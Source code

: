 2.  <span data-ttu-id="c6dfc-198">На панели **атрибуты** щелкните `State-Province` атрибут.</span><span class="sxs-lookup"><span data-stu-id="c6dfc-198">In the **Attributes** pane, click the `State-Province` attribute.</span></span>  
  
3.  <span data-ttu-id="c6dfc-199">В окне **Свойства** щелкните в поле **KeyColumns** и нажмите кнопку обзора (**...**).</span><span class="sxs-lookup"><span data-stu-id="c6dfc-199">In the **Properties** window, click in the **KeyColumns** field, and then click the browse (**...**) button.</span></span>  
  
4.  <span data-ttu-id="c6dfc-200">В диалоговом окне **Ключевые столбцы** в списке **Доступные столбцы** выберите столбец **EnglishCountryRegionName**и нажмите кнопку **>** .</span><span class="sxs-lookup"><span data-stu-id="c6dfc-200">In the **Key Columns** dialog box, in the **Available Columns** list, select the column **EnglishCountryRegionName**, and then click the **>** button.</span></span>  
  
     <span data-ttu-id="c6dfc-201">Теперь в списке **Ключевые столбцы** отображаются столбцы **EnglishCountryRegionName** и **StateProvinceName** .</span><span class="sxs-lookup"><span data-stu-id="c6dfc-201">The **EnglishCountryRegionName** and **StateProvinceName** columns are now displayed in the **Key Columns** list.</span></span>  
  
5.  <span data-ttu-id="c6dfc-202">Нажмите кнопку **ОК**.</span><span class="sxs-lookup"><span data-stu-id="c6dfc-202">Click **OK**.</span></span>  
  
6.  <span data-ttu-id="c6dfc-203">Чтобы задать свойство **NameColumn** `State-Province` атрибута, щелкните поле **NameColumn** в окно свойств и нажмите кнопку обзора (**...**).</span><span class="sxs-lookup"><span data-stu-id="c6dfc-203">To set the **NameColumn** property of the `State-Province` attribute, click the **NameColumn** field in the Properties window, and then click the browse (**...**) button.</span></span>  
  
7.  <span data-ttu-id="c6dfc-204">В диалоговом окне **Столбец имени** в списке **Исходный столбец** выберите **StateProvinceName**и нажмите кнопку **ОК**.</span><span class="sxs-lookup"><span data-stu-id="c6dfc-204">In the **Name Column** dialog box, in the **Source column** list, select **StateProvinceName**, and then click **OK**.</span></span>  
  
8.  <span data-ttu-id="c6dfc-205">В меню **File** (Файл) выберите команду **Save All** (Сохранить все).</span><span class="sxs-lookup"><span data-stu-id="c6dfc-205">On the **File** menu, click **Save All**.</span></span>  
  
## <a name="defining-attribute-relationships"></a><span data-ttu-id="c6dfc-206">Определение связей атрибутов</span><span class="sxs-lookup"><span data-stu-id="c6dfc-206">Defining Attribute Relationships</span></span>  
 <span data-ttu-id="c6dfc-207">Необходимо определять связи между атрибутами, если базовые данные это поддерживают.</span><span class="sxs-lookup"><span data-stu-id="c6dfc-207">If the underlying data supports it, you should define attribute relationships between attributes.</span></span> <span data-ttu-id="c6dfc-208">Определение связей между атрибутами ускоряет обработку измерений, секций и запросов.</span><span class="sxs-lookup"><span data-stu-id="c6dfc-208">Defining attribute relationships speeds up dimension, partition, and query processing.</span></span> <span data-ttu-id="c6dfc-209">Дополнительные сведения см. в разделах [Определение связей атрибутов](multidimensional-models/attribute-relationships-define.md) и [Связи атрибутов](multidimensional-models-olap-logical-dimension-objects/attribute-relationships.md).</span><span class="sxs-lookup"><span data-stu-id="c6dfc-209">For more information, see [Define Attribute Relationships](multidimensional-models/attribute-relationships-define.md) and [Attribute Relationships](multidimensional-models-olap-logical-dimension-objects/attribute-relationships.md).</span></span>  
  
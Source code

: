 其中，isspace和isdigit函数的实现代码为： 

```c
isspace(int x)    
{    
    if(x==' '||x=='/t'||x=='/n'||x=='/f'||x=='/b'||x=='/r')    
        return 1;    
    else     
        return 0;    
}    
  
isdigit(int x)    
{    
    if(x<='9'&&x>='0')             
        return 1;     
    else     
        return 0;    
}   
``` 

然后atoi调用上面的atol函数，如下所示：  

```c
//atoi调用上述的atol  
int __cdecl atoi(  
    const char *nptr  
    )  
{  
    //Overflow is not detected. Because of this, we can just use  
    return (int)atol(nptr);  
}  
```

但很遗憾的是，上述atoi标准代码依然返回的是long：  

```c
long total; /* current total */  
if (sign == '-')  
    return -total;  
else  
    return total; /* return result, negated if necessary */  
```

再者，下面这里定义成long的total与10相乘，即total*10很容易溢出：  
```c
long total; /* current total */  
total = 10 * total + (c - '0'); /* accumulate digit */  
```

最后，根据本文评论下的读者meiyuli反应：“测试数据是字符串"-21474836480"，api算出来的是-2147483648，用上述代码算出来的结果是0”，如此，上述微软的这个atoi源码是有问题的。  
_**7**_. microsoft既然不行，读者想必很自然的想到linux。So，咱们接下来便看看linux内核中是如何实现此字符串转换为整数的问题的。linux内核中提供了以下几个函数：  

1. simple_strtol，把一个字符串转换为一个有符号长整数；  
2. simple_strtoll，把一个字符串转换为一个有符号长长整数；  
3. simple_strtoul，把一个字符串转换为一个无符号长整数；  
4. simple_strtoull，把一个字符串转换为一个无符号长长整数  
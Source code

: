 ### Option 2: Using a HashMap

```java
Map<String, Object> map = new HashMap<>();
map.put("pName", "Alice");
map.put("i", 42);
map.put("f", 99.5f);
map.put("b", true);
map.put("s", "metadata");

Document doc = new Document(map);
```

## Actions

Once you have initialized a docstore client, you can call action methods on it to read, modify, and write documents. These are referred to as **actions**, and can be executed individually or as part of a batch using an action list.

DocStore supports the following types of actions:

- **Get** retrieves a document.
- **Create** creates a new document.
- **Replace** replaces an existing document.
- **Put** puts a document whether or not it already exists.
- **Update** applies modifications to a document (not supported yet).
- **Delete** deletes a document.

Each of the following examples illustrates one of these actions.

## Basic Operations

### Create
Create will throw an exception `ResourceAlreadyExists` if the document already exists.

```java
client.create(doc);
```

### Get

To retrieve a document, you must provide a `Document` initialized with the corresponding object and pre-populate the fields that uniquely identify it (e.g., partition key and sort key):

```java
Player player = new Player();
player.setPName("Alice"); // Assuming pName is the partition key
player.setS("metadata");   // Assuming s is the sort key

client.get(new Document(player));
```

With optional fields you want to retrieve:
________________
◆ **WORK TASK**: Referring to the material above, set down exactly the lines between the line with "但很遗憾的是，上述atoi标准代码依然返回的是long：" and the line with "- **Get** retrieves a document.", inclusive, and no other lines.

◆ **ANSWER SECTION**:
但很遗憾的是，上述atoi标准代码依然返回的是long：  

```c
long total; /* current total */  
if (sign == '-')  
    return -total;  
else  
    return total; /* return result, negated if necessary */  
```

再者，下面这里定义成long的total与10相乘，即total*10很容易溢出：  
```c
long total; /* current total */  
total = 10 * total + (c - '0'); /* accumulate digit */  
```

最后，根据本文评论下的读者meiyuli反应：“测试数据是字符串"-21474836480"，api算出来的是-2147483648，用上述代码算出来的结果是0”，如此，上述微软的这个atoi源码是有问题的。  
_**7**_. microsoft既然不行，读者想必很自然的想到linux。So，咱们接下来便看看linux内核中是如何实现此字符串转换为整数的问题的。linux内核中提供了以下几个函数：  

1. simple_strtol，把一个字符串转换为一个有符号长整数；  
2. simple_strtoll，把一个字符串转换为一个有符号长长整数；  
3. simple_strtoul，把一个字符串转换为一个无符号长整数；  
4. simple_strtoull，把一个字符串转换为一个无符号长长整数  
Source code

: ### Option 2: Using a HashMap

```java
Map<String, Object> map = new HashMap<>();
map.put("pName", "Alice");
map.put("i", 42);
map.put("f", 99.5f);
map.put("b", true);
map.put("s", "metadata");

Document doc = new Document(map);
```

## Actions

Once you have initialized a docstore client, you can call action methods on it to read, modify, and write documents. These are referred to as **actions**, and can be executed individually or as part of a batch using an action list.

DocStore supports the following types of actions:

- **Get** retrieves a document.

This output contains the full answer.